- PROBLEM TO WORK ON
Give every line of the material back exactly, images removed.
-----
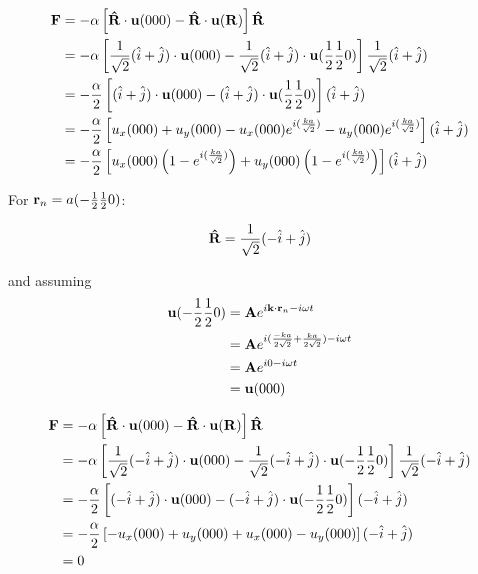 \documentclass{article}
\begin{document}
\begin{align}
  \mathbf{F} &= - \alpha \left[ \mathbf{\hat{R}}\cdot \mathbf{u}(000) -
  \mathbf{\hat{R}}\cdot
  \mathbf{u}(\mathbf{R})\right]\mathbf{\hat{R}}\\
  &=- \alpha \left[ {1\over \sqrt{2}} (\hat{i} + \hat{j}) \cdot
    \mathbf{u}(000) - {1\over \sqrt{2}} (\hat{i} + \hat{j}) \cdot
    \mathbf{u}({1\over 2}{1\over 2}0)\right]{1\over \sqrt{2}}(\hat{i}
    + \hat{j})\\
  &=- {\alpha\over 2} \left[ (\hat{i} + \hat{j}) \cdot
    \mathbf{u}(000) - (\hat{i} + \hat{j}) \cdot
    \mathbf{u}({1\over 2}{1\over 2}0)\right](\hat{i}
    + \hat{j})\\
  &=- {\alpha\over 2} \left[u_x(000) + u_y(000) - u_x(000) e^{i ({k
    a\over \sqrt{2}} )} - u_y(000)e^{i ({k a\over \sqrt{2}} )} \right](\hat{i}
    + \hat{j}) \\
  &=- {\alpha\over 2} \left[ u_x(000)\left( 1 - e^{i ({k
    a\over \sqrt{2}} )} \right) + u_y(000)\left(1- e^{i ({k a\over \sqrt{2}} )}\right) \right](\hat{i}
    + \hat{j}) \label{eq:F1}\\
\end{align}



For $\mathbf{r}_n = a(-{1\over
  2}{1\over 2}0)$:

\begin{equation}
  \mathbf{\hat{R}} = {1\over \sqrt{2}} (-\hat{i} + \hat{j})
  \end{equation}

and  assuming
\begin{align}
  \mathbf{u}(-{1\over  2}{1\over 2}0) &= \mathbf{A}e^{i \mathbf{k} \cdot \mathbf{r}_n - i \omega t}\\
  &= \mathbf{A}e^{i ({-k a\over 2 \sqrt{2}} +{k a\over 2 \sqrt{2}} ) - i \omega t}\\
  &= \mathbf{A}e^{i 0 - i \omega t}\\
  &= \mathbf{u}(000) \\
  \end{align}

\begin{align}
  \mathbf{F} &= - \alpha \left[ \mathbf{\hat{R}}\cdot \mathbf{u}(000) -
  \mathbf{\hat{R}}\cdot
  \mathbf{u}(\mathbf{R})\right]\mathbf{\hat{R}}\\
  &=- \alpha \left[ {1\over \sqrt{2}} (-\hat{i} + \hat{j}) \cdot
    \mathbf{u}(000) - {1\over \sqrt{2}} (-\hat{i} + \hat{j}) \cdot
    \mathbf{u}(-{1\over 2}{1\over 2}0)\right]{1\over \sqrt{2}}(-\hat{i}
    + \hat{j})\\
  &=- {\alpha\over 2} \left[ (-\hat{i} + \hat{j}) \cdot
    \mathbf{u}(000) - (-\hat{i} + \hat{j}) \cdot
    \mathbf{u}(-{1\over 2}{1\over 2}0)\right](-\hat{i}
    + \hat{j})\\
  &=- {\alpha\over 2} \left[-u_x(000) + u_y(000) + u_x(000) - u_y(000) \right](-\hat{i}
    + \hat{j}) \label{eq:F2}\\
  &= 0
\end{align}
\end{document}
-----
- TASK SOLUTION
 \documentclass{article}
\begin{document}
\begin{align}
  \mathbf{F} &= - \alpha \left[ \mathbf{\hat{R}}\cdot \mathbf{u}(000) -
  \mathbf{\hat{R}}\cdot
  \mathbf{u}(\mathbf{R})\right]\mathbf{\hat{R}}\\
  &=- \alpha \left[ {1\over \sqrt{2}} (\hat{i} + \hat{j}) \cdot
    \mathbf{u}(000) - {1\over \sqrt{2}} (\hat{i} + \hat{j}) \cdot
    \mathbf{u}({1\over 2}{1\over 2}0)\right]{1\over \sqrt{2}}(\hat{i}
    + \hat{j})\\
  &=- {\alpha\over 2} \left[ (\hat{i} + \hat{j}) \cdot
    \mathbf{u}(000) - (\hat{i} + \hat{j}) \cdot
    \mathbf{u}({1\over 2}{1\over 2}0)\right](\hat{i}
    + \hat{j})\\
  &=- {\alpha\over 2} \left[u_x(000) + u_y(000) - u_x(000) e^{i ({k
    a\over \sqrt{2}} )} - u_y(000)e^{i ({k a\over \sqrt{2}} )} \right](\hat{i}
    + \hat{j}) \\
  &=- {\alpha\over 2} \left[ u_x(000)\left( 1 - e^{i ({k
    a\over \sqrt{2}} )} \right) + u_y(000)\left(1- e^{i ({k a\over \sqrt{2}} )}\right) \right](\hat{i}
    + \hat{j}) \label{eq:F1}\\
\end{align}



For $\mathbf{r}_n = a(-{1\over
  2}{1\over 2}0)$:

\begin{equation}
  \mathbf{\hat{R}} = {1\over \sqrt{2}} (-\hat{i} + \hat{j})
  \end{equation}

and  assuming
\begin{align}
  \mathbf{u}(-{1\over  2}{1\over 2}0) &= \mathbf{A}e^{i \mathbf{k} \cdot \mathbf{r}_n - i \omega t}\\
  &= \mathbf{A}e^{i ({-k a\over 2 \sqrt{2}} +{k a\over 2 \sqrt{2}} ) - i \omega t}\\
  &= \mathbf{A}e^{i 0 - i \omega t}\\
  &= \mathbf{u}(000) \\
  \end{align}

\begin{align}
  \mathbf{F} &= - \alpha \left[ \mathbf{\hat{R}}\cdot \mathbf{u}(000) -
  \mathbf{\hat{R}}\cdot
  \mathbf{u}(\mathbf{R})\right]\mathbf{\hat{R}}\\
  &=- \alpha \left[ {1\over \sqrt{2}} (-\hat{i} + \hat{j}) \cdot
    \mathbf{u}(000) - {1\over \sqrt{2}} (-\hat{i} + \hat{j}) \cdot
    \mathbf{u}(-{1\over 2}{1\over 2}0)\right]{1\over \sqrt{2}}(-\hat{i}
    + \hat{j})\\
  &=- {\alpha\over 2} \left[ (-\hat{i} + \hat{j}) \cdot
    \mathbf{u}(000) - (-\hat{i} + \hat{j}) \cdot
    \mathbf{u}(-{1\over 2}{1\over 2}0)\right](-\hat{i}
    + \hat{j})\\
  &=- {\alpha\over 2} \left[-u_x(000) + u_y(000) + u_x(000) - u_y(000) \right](-\hat{i}
    + \hat{j}) \label{eq:F2}\\
  &= 0
\end{align}
\end{document}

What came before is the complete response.